» **TASK DIRECTIONS**: Lines from the start of the data through the line containing "Pour compiler notre" must be given again exactly. Leave the others out.

» **PROVIDED DATA**:
____________
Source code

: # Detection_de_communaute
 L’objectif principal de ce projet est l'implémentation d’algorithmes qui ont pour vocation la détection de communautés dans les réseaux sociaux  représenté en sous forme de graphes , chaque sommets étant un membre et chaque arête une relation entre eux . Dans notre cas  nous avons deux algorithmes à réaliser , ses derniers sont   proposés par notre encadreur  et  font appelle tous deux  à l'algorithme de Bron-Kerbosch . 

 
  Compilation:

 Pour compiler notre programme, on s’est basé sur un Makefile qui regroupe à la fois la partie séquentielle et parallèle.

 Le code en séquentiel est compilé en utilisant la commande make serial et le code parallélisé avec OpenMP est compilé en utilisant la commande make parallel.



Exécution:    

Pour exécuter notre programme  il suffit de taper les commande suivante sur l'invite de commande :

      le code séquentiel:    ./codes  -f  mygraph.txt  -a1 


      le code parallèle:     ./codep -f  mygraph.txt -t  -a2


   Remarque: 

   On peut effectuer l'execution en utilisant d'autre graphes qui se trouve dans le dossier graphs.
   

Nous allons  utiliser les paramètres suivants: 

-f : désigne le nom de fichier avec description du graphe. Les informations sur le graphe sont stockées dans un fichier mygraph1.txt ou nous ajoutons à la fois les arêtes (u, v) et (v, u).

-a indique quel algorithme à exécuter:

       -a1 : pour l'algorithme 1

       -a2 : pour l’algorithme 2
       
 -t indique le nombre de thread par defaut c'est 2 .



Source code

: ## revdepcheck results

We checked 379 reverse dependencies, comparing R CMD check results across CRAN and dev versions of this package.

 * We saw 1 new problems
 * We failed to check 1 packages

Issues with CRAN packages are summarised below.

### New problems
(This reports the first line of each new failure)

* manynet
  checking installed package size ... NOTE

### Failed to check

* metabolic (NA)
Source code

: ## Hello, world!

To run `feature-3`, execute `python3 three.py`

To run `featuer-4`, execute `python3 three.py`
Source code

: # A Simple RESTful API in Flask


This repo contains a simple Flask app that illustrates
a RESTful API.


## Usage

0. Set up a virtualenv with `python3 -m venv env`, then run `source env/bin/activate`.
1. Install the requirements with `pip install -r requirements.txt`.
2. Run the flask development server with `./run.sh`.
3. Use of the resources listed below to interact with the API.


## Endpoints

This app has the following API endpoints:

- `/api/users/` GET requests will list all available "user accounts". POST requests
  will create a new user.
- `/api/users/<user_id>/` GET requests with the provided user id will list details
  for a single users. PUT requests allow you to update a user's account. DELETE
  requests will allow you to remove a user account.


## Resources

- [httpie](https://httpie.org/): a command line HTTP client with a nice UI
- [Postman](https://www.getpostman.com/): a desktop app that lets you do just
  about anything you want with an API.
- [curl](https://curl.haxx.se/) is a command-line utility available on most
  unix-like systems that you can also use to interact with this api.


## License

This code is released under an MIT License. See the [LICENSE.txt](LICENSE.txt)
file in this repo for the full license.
____________
» **WRITTEN ANSWER**:
Source code

: # Detection_de_communaute
 L’objectif principal de ce projet est l'implémentation d’algorithmes qui ont pour vocation la détection de communautés dans les réseaux sociaux  représenté en sous forme de graphes , chaque sommets étant un membre et chaque arête une relation entre eux . Dans notre cas  nous avons deux algorithmes à réaliser , ses derniers sont   proposés par notre encadreur  et  font appelle tous deux  à l'algorithme de Bron-Kerbosch . 

 
  Compilation:

 Pour compiler notre programme, on s’est basé sur un Makefile qui regroupe à la fois la partie séquentielle et parallèle.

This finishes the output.